Clifton admits she’s been met with plenty of skepticism regarding the way she chooses to interact with history. She tells the story of a young black photographer she was hoping would take some photos for her cooking website: The woman took one look at the site and referred to it as “slave-ish.” The incident reminded Clifton that, although her intentions are pure, not everyone agrees with her method. But she says she’s not ashamed of her roots, and she hopes to inspire other African-Americans to feel the same way, while simultaneously educating non-black visitors. She doesn’t think she can do either effectively if she’s dressed in modern clothing. “We have been taught to ignore our heritage for so long,” she tells me, “that we only know three generations we can call by name.”

Michael Twitty, author of The Cooking Gene: A Journey through African-American Culinary History of the Old South and one of the most popular black food historians of this generation, agrees. In 2012, he embarked on a crowd-funded “Southern Discomfort Tour,” cooking on several plantations, tracing his own family’s history and acting as a “window” for visitors. He knows the mere site of a black man cooking on a plantation in slave attire will make people uncomfortable. That’s exactly why he does it.

HHF Monticello September10th106E1484156433383(1)

SOUTHERN DISCOMFORT: Food historian Michael Twitty leads a demonstration at Monticello, Thomas Jefferson’s former plantation in Charlottesville, Virginia.
| Courtesy Michael Twitty


“Plantations are a place of trauma, and we have a responsibility to honor our ancestors,” he says. “Their names have been obscured, their life stories have been buried with their bones.”

Like Clifton, Twitty advocates for the ancestors of the enslaved to make their presence known at historical sites. He once picked cotton for sixteen hours straight. He often tells the story of a slave that was burned alive in an open hearth after burning a cake. His demonstrations are disruptive, his presence a not-so-subtle effort forcing visitors to face a part of history that is often told from the perspective of the oppressor. But he says he often grows frustrated when he sees attendees, especially people of color, flee cookhouses because the heat is uncomfortable. “Why are you teaching your kids to dishonor our ancestors because you want to be comfortable when you damn well know slavery wasn’t comfortable?” he asks. “It wasn’t nice. It wasn’t peaceful. It wasn’t cute.”

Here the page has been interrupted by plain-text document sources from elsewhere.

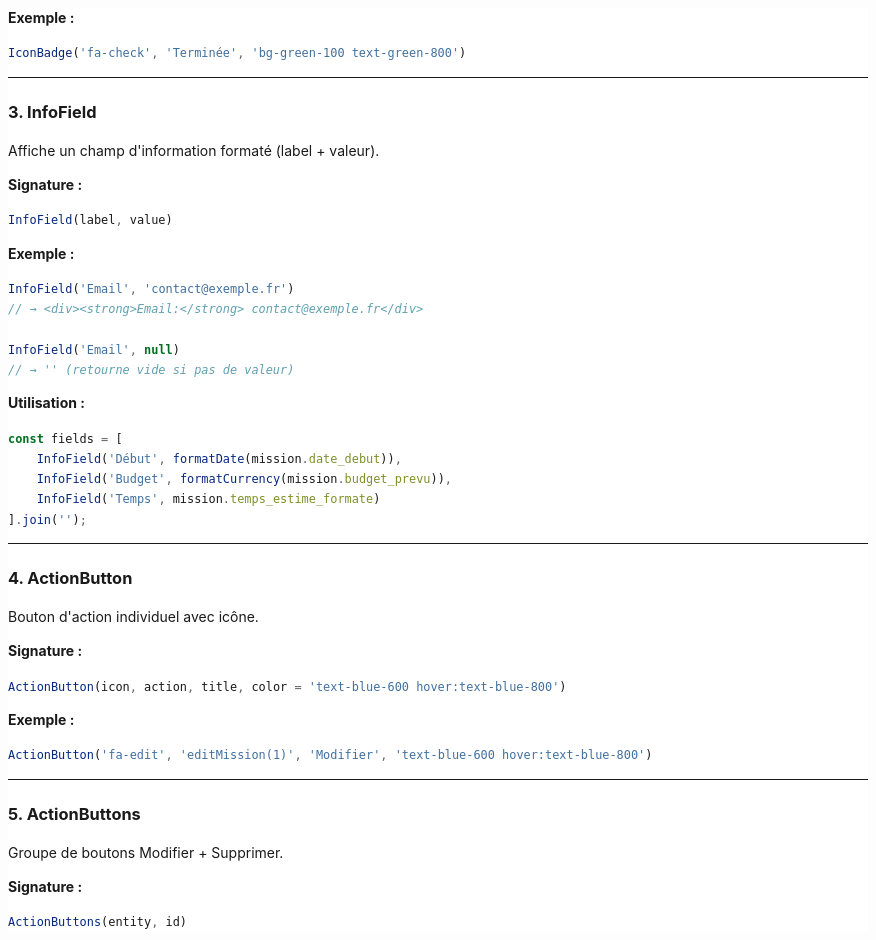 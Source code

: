 **Exemple :**
```javascript
IconBadge('fa-check', 'Terminée', 'bg-green-100 text-green-800')
```

---

### 3. InfoField

Affiche un champ d'information formaté (label + valeur).

**Signature :**
```javascript
InfoField(label, value)
```

**Exemple :**
```javascript
InfoField('Email', 'contact@exemple.fr')
// → <div><strong>Email:</strong> contact@exemple.fr</div>

InfoField('Email', null)
// → '' (retourne vide si pas de valeur)
```

**Utilisation :**
```javascript
const fields = [
    InfoField('Début', formatDate(mission.date_debut)),
    InfoField('Budget', formatCurrency(mission.budget_prevu)),
    InfoField('Temps', mission.temps_estime_formate)
].join('');
```

---

### 4. ActionButton

Bouton d'action individuel avec icône.

**Signature :**
```javascript
ActionButton(icon, action, title, color = 'text-blue-600 hover:text-blue-800')
```

**Exemple :**
```javascript
ActionButton('fa-edit', 'editMission(1)', 'Modifier', 'text-blue-600 hover:text-blue-800')
```

---

### 5. ActionButtons

Groupe de boutons Modifier + Supprimer.

**Signature :**
```javascript
ActionButtons(entity, id)
```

Twitty says he’s lucky to be paid for work that many food historians, including Clifton, do for free. He hopes to fill the gaps left by traditional education institutions with demonstrations like the one I watch him do at Atlanta History Center’s Fall Folklife Festival. “Bringing slavery to life means people have to feel the impact of what it means today,” he continues. “We have all these flashpoints centered around things people don’t understand.”

Just 24 hours after I leave Twitty’s demonstration, pro-athletes all over the country controversially disrupt Sunday football by taking a knee for victims of police brutality and racial inequality another attempt to keep the stories of the oppressed from being buried. Ironically, during social media debates regarding the protests, Twitty’s image is used in a viral meme to depict a black sports journalist as a sellout, prompting Twitty’s supporters, including noteworthy writers such as Roxane Gay, to rally behind him. Although a black man created it, the meme represents what I feared most about these cooking demonstrations: the possibility that without context, black food historians might be reduced to demeaning stereotypes.

I attended Clifton and Twitty’s demonstrations hoping to better understand the motives of these food historians and learn more about the experiences of the enslaved, and I did, but I still wonder how effective the demonstrations would be for someone looking to uphold their romanticized views of antebellum life. Would they see these black historians’ work as disruptive, or would they use their imagery to reinforce old beliefs? It’s hard to say. We’re living in an age where the president of the United States is calling Neo-Nazis protesting the removal of Confederate statues “fine people” and concerned athletes protesting racial inequality “sons of bitches.” Facts, it seems, are subjective. And perceptions are difficult to change.